What is the most annoying thing to government? What makes the most difference in times of tension? One might say the press.
Yes, the press, sounds obvious doesn’t it? As citizens we rely on the press to expose abuses of power, to point out inadequacies of governance, to discipline those in command. We need the press, even in times of social media and autonomous, independent first hand reporting. The reason for this is that journalists offer context, can link up events into narratives. We need such narratives as members of a polity to understand the political process and to organise in resistance to policies that harm the common interest.
How does this reflection on the significance of the press in democracy link with what is happening in Greece over the last few days and weeks?
The ‘first time left’ (for the second time, actually) of Mr Tsipras and his far right side-kick Mr Kammenos has elevated hatred of the press to Goebbelian heights. The corrupt, oligarchic, plutocratic etc media have been a target of Mr Tsipras since before he made PM. Funny enough however, such anti-left, anti-democratic corruption did not deter him from having a series of secret meetings with such oligarchs, and did not prevent a good section of the main-stream press, actually supporting Mr Tsipras electoral escapades.
State minister Nikos Pappas (currently standing in for Goebbels it seems) has been pursuing a campaign to ‘clean’ the Greek media of their corruption and to help them see the light of ‘leftist’ adoration. The means by which this is going to happen is by restricting the number of national-wide broadcast licences to an initial 3 (not counting the state ERT propaganda provider), and now apparently expanded to 5. His attempts to explain how all platform media will be ‘reformed’ has sparked international condemnation. He is even rumored to wish to ‘organise’ the internet, so, who knows maybe this will be the last of this blog. Erdogan, another pioneer of press freedom, seems to be making a fair job of it, so why not?

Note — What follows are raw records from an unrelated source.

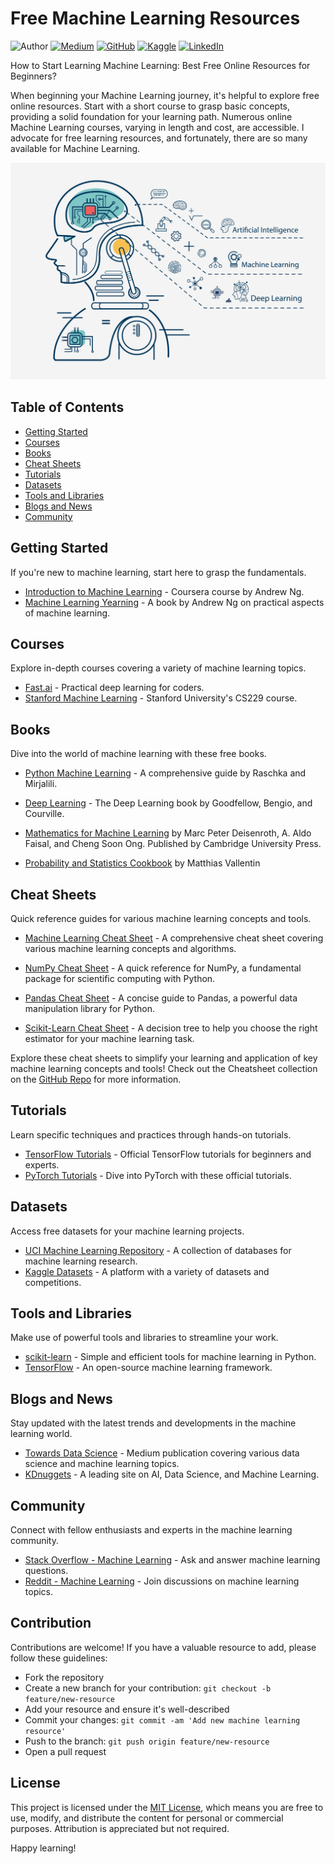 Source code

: # Free Machine Learning Resources

![Author](https://img.shields.io/badge/Author-Nhi%20Yen-brightgreen)
[![Medium](https://img.shields.io/badge/Medium-Follow%20Me-blue)](https://medium.com/@yennhi95zz)
[![GitHub](https://img.shields.io/badge/GitHub-Follow%20Me-lightgrey)](https://github.com/yennhi95zz)
[![Kaggle](https://img.shields.io/badge/Kaggle-Follow%20Me-orange)](https://www.kaggle.com/nhiyen)
[![LinkedIn](https://img.shields.io/badge/LinkedIn-Connect%20with%20Me-informational)](https://www.linkedin.com/in/yennhi95zz/)


How to Start Learning Machine Learning: Best Free Online Resources for Beginners?

When beginning your Machine Learning journey, it's helpful to explore free online resources. Start with a short course to grasp basic concepts, providing a solid foundation for your learning path. Numerous online Machine Learning courses, varying in length and cost, are accessible. I advocate for free learning resources, and fortunately, there are so many available for Machine Learning.

![Alt text](image.png)

## Table of Contents
- [Getting Started](#getting-started)
- [Courses](#courses)
- [Books](#books)
- [Cheat Sheets](#cheat-sheets)
- [Tutorials](#tutorials)
- [Datasets](#datasets)
- [Tools and Libraries](#tools-and-libraries)
- [Blogs and News](#blogs-and-news)
- [Community](#community)

## Getting Started
If you're new to machine learning, start here to grasp the fundamentals.
- [Introduction to Machine Learning](https://www.coursera.org/learn/machine-learning) - Coursera course by Andrew Ng.
- [Machine Learning Yearning](https://github.com/yennhi95zz/ml-resource-collection/tree/main/ML%20Book%20PDF) - A book by Andrew Ng on practical aspects of machine learning.

## Courses
Explore in-depth courses covering a variety of machine learning topics.
- [Fast.ai](https://www.fast.ai/) - Practical deep learning for coders.
- [Stanford Machine Learning](https://see.stanford.edu/Course/CS229) - Stanford University's CS229 course.

## Books
Dive into the world of machine learning with these free books.
- [Python Machine Learning](https://github.com/rasbt/python-machine-learning-book-3rd-edition) - A comprehensive guide by Raschka and Mirjalili.

- [Deep Learning](http://www.deeplearningbook.org/) - The Deep Learning book by Goodfellow, Bengio, and Courville.

- [Mathematics for Machine Learning](https://github.com/mml-book/mml-book.github.io) by Marc Peter Deisenroth, A. Aldo Faisal, and Cheng Soon Ong. Published by Cambridge University Press.

- [Probability and Statistics Cookbook](https://github.com/mavam/stat-cookbook) by Matthias Vallentin

## Cheat Sheets
Quick reference guides for various machine learning concepts and tools.
- [Machine Learning Cheat Sheet](https://ml-cheatsheet.readthedocs.io/) - A comprehensive cheat sheet covering various machine learning concepts and algorithms.

- [NumPy Cheat Sheet](https://s3.amazonaws.com/assets.datacamp.com/blog_assets/Numpy_Python_Cheat_Sheet.pdf) - A quick reference for NumPy, a fundamental package for scientific computing with Python.

- [Pandas Cheat Sheet](https://pandas.pydata.org/Pandas_Cheat_Sheet.pdf) - A concise guide to Pandas, a powerful data manipulation library for Python.

- [Scikit-Learn Cheat Sheet](https://scikit-learn.org/stable/tutorial/machine_learning_map/index.html) - A decision tree to help you choose the right estimator for your machine learning task.

Explore these cheat sheets to simplify your learning and application of key machine learning concepts and tools! Check out the Cheatsheet collection on the [GitHub Repo](https://github.com/yennhi95zz/machine-learning-cheatsheets) for more information.

## Tutorials
Learn specific techniques and practices through hands-on tutorials.
- [TensorFlow Tutorials](https://www.tensorflow.org/tutorials) - Official TensorFlow tutorials for beginners and experts.
- [PyTorch Tutorials](https://pytorch.org/tutorials/) - Dive into PyTorch with these official tutorials.

## Datasets
Access free datasets for your machine learning projects.
- [UCI Machine Learning Repository](http://archive.ics.uci.edu/ml/index.php) - A collection of databases for machine learning research.
- [Kaggle Datasets](https://www.kaggle.com/datasets) - A platform with a variety of datasets and competitions.

## Tools and Libraries
Make use of powerful tools and libraries to streamline your work.
- [scikit-learn](https://scikit-learn.org/stable/) - Simple and efficient tools for machine learning in Python.
- [TensorFlow](https://www.tensorflow.org/) - An open-source machine learning framework.

## Blogs and News
Stay updated with the latest trends and developments in the machine learning world.
- [Towards Data Science](https://towardsdatascience.com/) - Medium publication covering various data science and machine learning topics.
- [KDnuggets](https://www.kdnuggets.com/) - A leading site on AI, Data Science, and Machine Learning.

## Community
Connect with fellow enthusiasts and experts in the machine learning community.
- [Stack Overflow - Machine Learning](https://stackoverflow.com/questions/tagged/machine-learning) - Ask and answer machine learning questions.
- [Reddit - Machine Learning](https://www.reddit.com/r/MachineLearning/) - Join discussions on machine learning topics.

## Contribution
Contributions are welcome! If you have a valuable resource to add, please follow these guidelines:
- Fork the repository
- Create a new branch for your contribution: `git checkout -b feature/new-resource`
- Add your resource and ensure it's well-described
- Commit your changes: `git commit -am 'Add new machine learning resource'`
- Push to the branch: `git push origin feature/new-resource`
- Open a pull request

## License
This project is licensed under the [MIT License](LICENSE), which means you are free to use, modify, and distribute the content for personal or commercial purposes. Attribution is appreciated but not required.

Happy learning!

The ‘press’ itself is not uncooperative with Big Brother’s attempts at ‘progress’. The Greek Journalists Association (ESIEA) stroke off its register a number of prominent journalists for supposedly taking a position in favour of NAI in the summer’s farcical propaganda ploy that was the Greek Referendum. It had no problem with the OXI supporting journalists or the filth that streams out of ‘government’ publications on a daily basis. No issue with the ‘Syriza Journalist’ of Paul Mason’s fictional account of Tsipras first reign.
All this is dire, but you have probably heard it before. What is new?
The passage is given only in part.